Der Una-Sana-Kanton im Nordwesten Bosniens war ab 2017 eine der Haupttransitregionen für People on the Move. Damals hast du noch in Ključ gewohnt und warst beim Roten Kreuz aktiv. War die Situation damals eine andere?

Sanela: Ja, damals war es ganz anders. Es war sehr schwierig. In Ključ wurden damals die vorbeifahrenden Busse kontrolliert, die ins 100km entfernte Bihać fuhren. Schutzsuchende wurden damals einfach aus den Bussen gezogen und an der Weiterreise zur kroatischen Grenze gehindert. Das war der Grund, weshalb wir einen humanitären “Service Point” eingerichtet haben. Es war eigentlich nur eine Wiese, also wirklich nichts. Und die schliefen da, also wirklich neben der Straße, es war ganz schlimm. Ja und in diesen 2 1/2 Jahren haben wir dann wirklich etwas aufgebaut. Wir hatten eine Holzhütte, wir hatten Solaranlagen, wir hatten eine Toilette und Wasser. Also haben wir das ein bisschen so modifiziert, dass wir eigentlich den Leuten etwas bieten konnten. Wenigstens normal sitzen und essen und vielleicht eine Nacht schlafen, wo es nicht auf den Kopf schneit oder regnet. Mittlerweile werden die Menschen nicht mehr aus den Bussen gezogen und die Situation hat sich entspannt. Man konnte die humanitäre Hilfe damals gar nicht ausüben. Und nicht nur wir, es ging allen Freiwilligen und Unterstützer*innen damals so. Ich arbeitete damals noch als Lehrerin an einer Schule.
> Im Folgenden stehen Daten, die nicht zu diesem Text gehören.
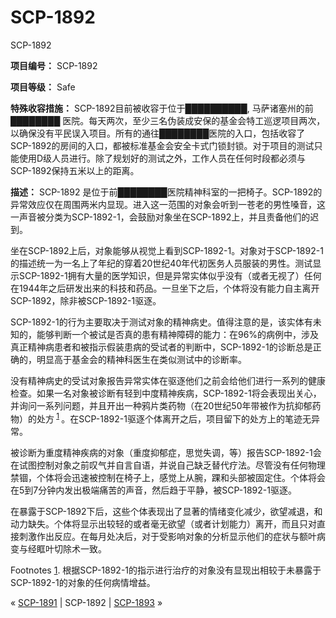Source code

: # SCP-1892
                        




SCP-1892



**项目编号：**  SCP-1892

**项目等级：**  Safe

**特殊收容措施：**  SCP-1892目前被收容于位于██████████, 马萨诸塞州的前 ████████ 医院。每天两次，至少三名伪装成安保的基金会特工巡逻项目两次，以确保没有平民误入项目。所有的通往████████医院的入口，包括收容了SCP-1892的房间的入口，都被标准基金会安全卡式门锁封锁。对于项目的测试只能使用D级人员进行。除了规划好的测试之外，工作人员在任何时段都必须与SCP-1892保持五米以上的距离。

**描述：**  SCP-1892 是位于前████████医院精神科室的一把椅子。SCP-1892的异常效应仅在周围两米内显现。进入这一范围的对象会听到一苍老的男性嗓音，这一声音被分类为SCP-1892-1，会鼓励对象坐在SCP-1892上，并且责备他们的迟到。

坐在SCP-1892上后，对象能够从视觉上看到SCP-1892-1。对象对于SCP-1892-1的描述统一为一名上了年纪的穿着20世纪40年代初医务人员服装的男性。测试显示SCP-1892-1拥有大量的医学知识，但是异常实体似乎没有（或者无视了）任何在1944年之后研发出来的科技和药品。一旦坐下之后，个体将没有能力自主离开SCP-1892，除非被SCP-1892-1驱逐。

SCP-1892-1的行为主要取决于测试对象的精神病史。值得注意的是，该实体有未知的，能够判断一个被试是否真的患有精神障碍的能力：在96%的病例中，涉及真正精神病患者和被指示假装患病的受试者的判断中，SCP-1892-1的诊断总是正确的，明显高于基金会的精神科医生在类似测试中的诊断率。

没有精神病史的受试对象报告异常实体在驱逐他们之前会给他们进行一系列的健康检查。如果一名对象被诊断有轻到中度精神疾病，SCP-1892-1将会表现出关心，并询问一系列问题，并且开出一种鸦片类药物（在20世纪50年带被作为抗抑郁药物）的处方<sup class='footnoteref'>
 <a shape='rect' class='footnoteref' id='footnoteref-1' href='javascript:;' onclick='WIKIDOT.page.utils.scrollToReference(&apos;footnote-1&apos;)'>1</a>
</sup>。在SCP-1892-1驱逐个体离开之后，项目留下的处方上的笔迹无异常。

被诊断为重度精神疾病的对象（重度抑郁症，思觉失调，等）报告SCP-1892-1会在试图控制对象之前叹气并自言自语，并说自己缺乏替代疗法。尽管没有任何物理禁锢，个体将会迅速被控制在椅子上，感觉上从腕，踝和头部被固定住。个体将会在5到7分钟内发出极端痛苦的声音，然后趋于平静，被SCP-1892-1驱逐。

在暴露于SCP-1892下后，这些个体表现出了显著的情绪变化减少，欲望减退，和动力缺失。个体将显示出较轻的或者毫无欲望（或者计划能力）离开，而且只对直接刺激作出反应。在每月处决后，对于受影响对象的分析显示他们的症状与额叶病变与经眶叶切除术一致。


Footnotes
<a shape='rect' href='javascript:;' onclick='WIKIDOT.page.utils.scrollToReference(&apos;footnoteref-1&apos;)'>1</a>. 根据SCP-1892-1的指示进行治疗的对象没有显现出相较于未暴露于SCP-1892-1的对象的任何病情增益。



« [SCP-1891](/scp-1891) | SCP-1892 | [SCP-1893](/scp-1893) »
Der Direktor rief mich einmal zu ihm und bat mich, das Engagement aufzugeben, weil es dem Ruf der Schule schaden könnte. Einige Menschen haben auch einfach den Kontakt zu mir abgebrochen und mir den Rücken gekehrt. Von überall wurde mir Druck gemacht. Die schlimmste Sache war, dass ich eines Morgens in einer großen Facebook-Gruppe erschienen bin. Da war also ein Bild von mir, mein Facebook-Profil und das Kennzeichen von meinem Auto. Mir wurde in dem Post vorgeworfen, dass ich Menschen nach Bihać schmuggeln und illegale Arbeit machen würde. Der Mensch hat andere dazu aufgerufen, mich zu verfolgen. Ich hatte Angst, nach Bihać zu fahren. Es hätte mich ja jemand angreifen können. Ich habe die Person damals verklagt, konnte den Prozess aber nicht bis zum Ende führen. Solche Sachen musste ich irgendwie aushalten. Oft bin ich an meine persönliche Grenze gekommen. Auch mit ein paar Polizist*innen hatte ich sehr schwierige Momente, in denen mir direkt gedroht wurde und sie versucht haben mich einzuschüchtern. Ich habe mich dann aber immer beschwert. Die illegale Arbeit haben nicht wir geleistet, illegal war diese “Grenze”, die am Rande des Una-Sana-Kantons aufgezogen worden war. Es war ein Kampf, die ganze Zeit.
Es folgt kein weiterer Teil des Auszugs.